What is being asked: For the data that follows, report how many lines contain the word "across", and nothing else.

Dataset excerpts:
---------------
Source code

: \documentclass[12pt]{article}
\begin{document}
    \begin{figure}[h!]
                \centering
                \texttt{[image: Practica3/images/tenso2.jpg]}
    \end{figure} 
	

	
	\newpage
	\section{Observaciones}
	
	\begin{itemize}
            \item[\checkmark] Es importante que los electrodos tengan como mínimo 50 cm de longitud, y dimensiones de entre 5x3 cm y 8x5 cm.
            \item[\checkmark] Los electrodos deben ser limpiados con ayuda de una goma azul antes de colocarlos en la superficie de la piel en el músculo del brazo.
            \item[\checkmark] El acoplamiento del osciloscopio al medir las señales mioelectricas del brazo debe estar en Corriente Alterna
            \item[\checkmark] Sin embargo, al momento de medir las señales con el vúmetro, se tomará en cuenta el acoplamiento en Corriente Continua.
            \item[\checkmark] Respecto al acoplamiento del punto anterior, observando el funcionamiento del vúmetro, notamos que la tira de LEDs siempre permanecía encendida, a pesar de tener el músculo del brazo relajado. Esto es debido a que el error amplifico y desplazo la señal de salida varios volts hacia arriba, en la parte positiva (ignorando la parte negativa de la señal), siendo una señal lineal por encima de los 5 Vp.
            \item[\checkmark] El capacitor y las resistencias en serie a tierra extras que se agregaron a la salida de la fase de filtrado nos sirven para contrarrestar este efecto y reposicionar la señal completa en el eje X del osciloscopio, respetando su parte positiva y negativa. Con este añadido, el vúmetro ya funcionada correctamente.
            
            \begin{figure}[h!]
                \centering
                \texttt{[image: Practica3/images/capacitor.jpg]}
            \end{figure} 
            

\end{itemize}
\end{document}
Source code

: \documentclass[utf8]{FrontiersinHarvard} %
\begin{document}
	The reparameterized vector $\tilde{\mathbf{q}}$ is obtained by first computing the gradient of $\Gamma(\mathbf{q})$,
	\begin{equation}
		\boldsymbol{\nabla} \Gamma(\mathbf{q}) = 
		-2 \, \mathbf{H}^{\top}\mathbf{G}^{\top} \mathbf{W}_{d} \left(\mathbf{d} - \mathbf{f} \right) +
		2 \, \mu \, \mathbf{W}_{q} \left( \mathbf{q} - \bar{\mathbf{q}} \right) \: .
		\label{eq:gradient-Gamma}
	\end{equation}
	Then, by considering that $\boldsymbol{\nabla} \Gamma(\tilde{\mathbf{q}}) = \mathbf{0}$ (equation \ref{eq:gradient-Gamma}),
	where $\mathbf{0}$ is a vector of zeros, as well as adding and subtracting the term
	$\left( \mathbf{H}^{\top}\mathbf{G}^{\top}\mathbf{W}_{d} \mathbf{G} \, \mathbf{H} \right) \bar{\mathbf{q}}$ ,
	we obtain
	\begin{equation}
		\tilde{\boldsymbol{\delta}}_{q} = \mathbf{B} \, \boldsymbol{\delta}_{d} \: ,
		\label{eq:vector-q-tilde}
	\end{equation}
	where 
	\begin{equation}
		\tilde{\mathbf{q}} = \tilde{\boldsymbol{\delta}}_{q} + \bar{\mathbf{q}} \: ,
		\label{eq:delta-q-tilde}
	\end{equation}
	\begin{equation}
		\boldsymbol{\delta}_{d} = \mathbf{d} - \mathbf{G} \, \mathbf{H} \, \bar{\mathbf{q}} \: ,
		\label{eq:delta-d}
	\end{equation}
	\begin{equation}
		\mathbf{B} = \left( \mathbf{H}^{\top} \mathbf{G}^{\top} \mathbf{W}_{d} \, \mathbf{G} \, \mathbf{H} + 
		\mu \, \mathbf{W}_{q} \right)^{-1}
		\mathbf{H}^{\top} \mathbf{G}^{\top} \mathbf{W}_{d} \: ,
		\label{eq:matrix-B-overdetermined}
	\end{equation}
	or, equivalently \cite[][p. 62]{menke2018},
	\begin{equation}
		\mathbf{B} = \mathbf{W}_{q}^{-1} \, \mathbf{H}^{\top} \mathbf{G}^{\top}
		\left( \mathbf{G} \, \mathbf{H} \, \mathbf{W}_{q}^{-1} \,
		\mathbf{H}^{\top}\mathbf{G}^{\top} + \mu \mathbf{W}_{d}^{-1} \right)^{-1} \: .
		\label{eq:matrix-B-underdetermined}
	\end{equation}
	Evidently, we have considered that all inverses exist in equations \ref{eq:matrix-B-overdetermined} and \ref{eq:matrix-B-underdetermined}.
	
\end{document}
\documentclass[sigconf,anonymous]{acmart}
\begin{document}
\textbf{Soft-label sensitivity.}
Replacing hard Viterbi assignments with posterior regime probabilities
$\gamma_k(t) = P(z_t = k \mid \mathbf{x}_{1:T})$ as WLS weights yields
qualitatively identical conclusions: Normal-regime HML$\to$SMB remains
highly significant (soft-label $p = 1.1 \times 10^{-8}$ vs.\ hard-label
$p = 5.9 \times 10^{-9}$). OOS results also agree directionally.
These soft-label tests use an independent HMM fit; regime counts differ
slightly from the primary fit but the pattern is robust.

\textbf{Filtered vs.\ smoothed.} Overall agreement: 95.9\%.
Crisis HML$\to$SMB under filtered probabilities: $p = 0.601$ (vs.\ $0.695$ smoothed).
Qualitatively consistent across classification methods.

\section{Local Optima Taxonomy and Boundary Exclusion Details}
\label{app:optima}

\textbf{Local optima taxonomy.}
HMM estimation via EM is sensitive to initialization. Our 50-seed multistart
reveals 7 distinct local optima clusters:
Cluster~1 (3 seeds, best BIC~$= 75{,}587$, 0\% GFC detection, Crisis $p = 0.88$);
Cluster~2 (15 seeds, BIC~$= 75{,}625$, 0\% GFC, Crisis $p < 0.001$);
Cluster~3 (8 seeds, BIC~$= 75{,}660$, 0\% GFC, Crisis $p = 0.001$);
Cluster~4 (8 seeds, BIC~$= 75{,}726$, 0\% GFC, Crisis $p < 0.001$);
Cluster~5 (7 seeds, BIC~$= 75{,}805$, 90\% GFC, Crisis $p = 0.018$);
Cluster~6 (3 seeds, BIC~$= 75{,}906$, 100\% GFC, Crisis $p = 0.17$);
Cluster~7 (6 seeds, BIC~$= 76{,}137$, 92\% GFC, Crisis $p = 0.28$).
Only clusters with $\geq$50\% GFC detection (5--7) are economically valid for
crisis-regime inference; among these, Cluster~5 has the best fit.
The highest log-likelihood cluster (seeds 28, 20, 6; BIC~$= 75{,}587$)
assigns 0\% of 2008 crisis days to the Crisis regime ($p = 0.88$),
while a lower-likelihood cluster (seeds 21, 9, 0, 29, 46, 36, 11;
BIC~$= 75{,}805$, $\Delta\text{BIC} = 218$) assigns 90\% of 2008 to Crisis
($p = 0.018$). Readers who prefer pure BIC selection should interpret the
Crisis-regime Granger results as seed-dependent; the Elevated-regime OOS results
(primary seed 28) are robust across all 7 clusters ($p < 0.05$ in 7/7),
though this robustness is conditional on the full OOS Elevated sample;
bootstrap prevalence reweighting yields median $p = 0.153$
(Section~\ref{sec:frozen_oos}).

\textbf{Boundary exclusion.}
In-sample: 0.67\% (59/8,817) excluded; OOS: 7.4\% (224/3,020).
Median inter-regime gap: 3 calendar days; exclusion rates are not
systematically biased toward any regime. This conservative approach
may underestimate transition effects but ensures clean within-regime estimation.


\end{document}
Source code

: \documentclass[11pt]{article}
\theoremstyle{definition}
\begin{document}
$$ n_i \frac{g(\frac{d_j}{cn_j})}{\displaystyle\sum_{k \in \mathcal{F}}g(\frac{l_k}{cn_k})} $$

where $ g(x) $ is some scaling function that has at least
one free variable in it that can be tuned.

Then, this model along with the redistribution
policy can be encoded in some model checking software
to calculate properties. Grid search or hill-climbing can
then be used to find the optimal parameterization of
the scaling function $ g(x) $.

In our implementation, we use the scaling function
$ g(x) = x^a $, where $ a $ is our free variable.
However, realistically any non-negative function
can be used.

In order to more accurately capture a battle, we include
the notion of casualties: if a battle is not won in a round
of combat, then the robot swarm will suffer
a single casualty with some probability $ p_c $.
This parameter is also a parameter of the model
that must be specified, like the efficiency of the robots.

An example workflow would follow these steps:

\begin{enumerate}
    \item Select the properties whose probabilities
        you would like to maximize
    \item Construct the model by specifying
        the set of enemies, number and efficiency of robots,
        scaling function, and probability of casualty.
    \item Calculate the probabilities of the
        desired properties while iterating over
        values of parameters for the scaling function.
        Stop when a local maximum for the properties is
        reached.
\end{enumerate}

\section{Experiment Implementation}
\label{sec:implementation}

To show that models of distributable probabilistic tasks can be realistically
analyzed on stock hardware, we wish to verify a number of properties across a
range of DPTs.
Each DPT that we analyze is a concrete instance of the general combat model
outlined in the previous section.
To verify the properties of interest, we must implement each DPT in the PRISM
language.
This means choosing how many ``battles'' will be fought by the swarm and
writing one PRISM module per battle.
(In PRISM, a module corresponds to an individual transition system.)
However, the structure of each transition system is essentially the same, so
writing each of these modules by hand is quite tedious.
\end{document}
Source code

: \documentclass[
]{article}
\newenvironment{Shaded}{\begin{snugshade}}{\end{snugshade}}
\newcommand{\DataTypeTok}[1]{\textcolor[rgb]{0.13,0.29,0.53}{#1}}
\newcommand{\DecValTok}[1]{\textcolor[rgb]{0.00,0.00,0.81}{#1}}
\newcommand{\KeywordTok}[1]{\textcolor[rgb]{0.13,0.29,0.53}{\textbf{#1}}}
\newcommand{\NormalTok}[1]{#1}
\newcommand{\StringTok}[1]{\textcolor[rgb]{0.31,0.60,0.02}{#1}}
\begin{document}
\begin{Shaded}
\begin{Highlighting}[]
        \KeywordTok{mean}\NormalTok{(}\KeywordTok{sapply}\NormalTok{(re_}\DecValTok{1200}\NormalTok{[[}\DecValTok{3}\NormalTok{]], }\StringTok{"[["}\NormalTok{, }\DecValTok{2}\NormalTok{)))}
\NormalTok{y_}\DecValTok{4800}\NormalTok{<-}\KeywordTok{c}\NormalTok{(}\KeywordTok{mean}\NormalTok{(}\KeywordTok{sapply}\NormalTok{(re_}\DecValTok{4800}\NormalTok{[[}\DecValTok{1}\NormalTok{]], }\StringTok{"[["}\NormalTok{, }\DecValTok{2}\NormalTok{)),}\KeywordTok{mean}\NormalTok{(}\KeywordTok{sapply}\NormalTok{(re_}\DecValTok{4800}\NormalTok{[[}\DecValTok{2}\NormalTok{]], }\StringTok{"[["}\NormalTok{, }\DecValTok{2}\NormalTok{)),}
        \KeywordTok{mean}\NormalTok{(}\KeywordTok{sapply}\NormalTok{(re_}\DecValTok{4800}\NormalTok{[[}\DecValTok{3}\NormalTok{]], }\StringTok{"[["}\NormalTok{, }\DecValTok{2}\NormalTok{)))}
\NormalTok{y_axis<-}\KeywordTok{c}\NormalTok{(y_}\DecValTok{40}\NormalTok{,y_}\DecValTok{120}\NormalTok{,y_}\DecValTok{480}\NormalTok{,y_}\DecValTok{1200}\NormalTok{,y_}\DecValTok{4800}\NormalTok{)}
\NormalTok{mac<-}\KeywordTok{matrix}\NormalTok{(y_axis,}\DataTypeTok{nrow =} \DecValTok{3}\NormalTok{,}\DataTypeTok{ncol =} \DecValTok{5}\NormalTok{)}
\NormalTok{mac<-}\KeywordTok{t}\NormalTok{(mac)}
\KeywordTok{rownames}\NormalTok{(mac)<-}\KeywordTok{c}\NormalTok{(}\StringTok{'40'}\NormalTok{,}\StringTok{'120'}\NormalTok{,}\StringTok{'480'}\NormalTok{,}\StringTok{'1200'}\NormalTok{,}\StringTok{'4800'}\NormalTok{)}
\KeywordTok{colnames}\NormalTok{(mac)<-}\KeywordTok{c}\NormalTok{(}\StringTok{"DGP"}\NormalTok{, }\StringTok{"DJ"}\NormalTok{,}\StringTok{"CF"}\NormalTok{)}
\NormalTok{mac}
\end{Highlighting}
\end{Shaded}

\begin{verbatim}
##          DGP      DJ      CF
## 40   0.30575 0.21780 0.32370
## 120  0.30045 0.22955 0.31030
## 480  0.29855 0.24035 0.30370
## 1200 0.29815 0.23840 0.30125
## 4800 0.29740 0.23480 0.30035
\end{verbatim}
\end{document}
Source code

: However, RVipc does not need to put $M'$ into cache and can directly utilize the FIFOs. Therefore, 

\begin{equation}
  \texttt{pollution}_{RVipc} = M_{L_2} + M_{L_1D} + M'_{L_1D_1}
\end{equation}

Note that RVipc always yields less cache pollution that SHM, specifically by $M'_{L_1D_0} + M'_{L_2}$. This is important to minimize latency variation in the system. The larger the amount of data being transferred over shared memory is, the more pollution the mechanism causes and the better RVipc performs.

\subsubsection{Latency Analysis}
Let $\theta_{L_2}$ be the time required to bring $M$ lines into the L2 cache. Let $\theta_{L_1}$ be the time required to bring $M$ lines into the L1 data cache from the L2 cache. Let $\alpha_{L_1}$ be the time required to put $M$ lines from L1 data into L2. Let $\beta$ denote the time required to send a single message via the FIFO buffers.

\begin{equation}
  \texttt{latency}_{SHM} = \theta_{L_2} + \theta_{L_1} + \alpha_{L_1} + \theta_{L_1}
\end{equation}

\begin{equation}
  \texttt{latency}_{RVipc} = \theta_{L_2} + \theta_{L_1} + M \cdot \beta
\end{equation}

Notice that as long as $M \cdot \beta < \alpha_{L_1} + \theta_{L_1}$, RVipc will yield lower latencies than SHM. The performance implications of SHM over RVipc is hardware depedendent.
---------------
Output for this task: 3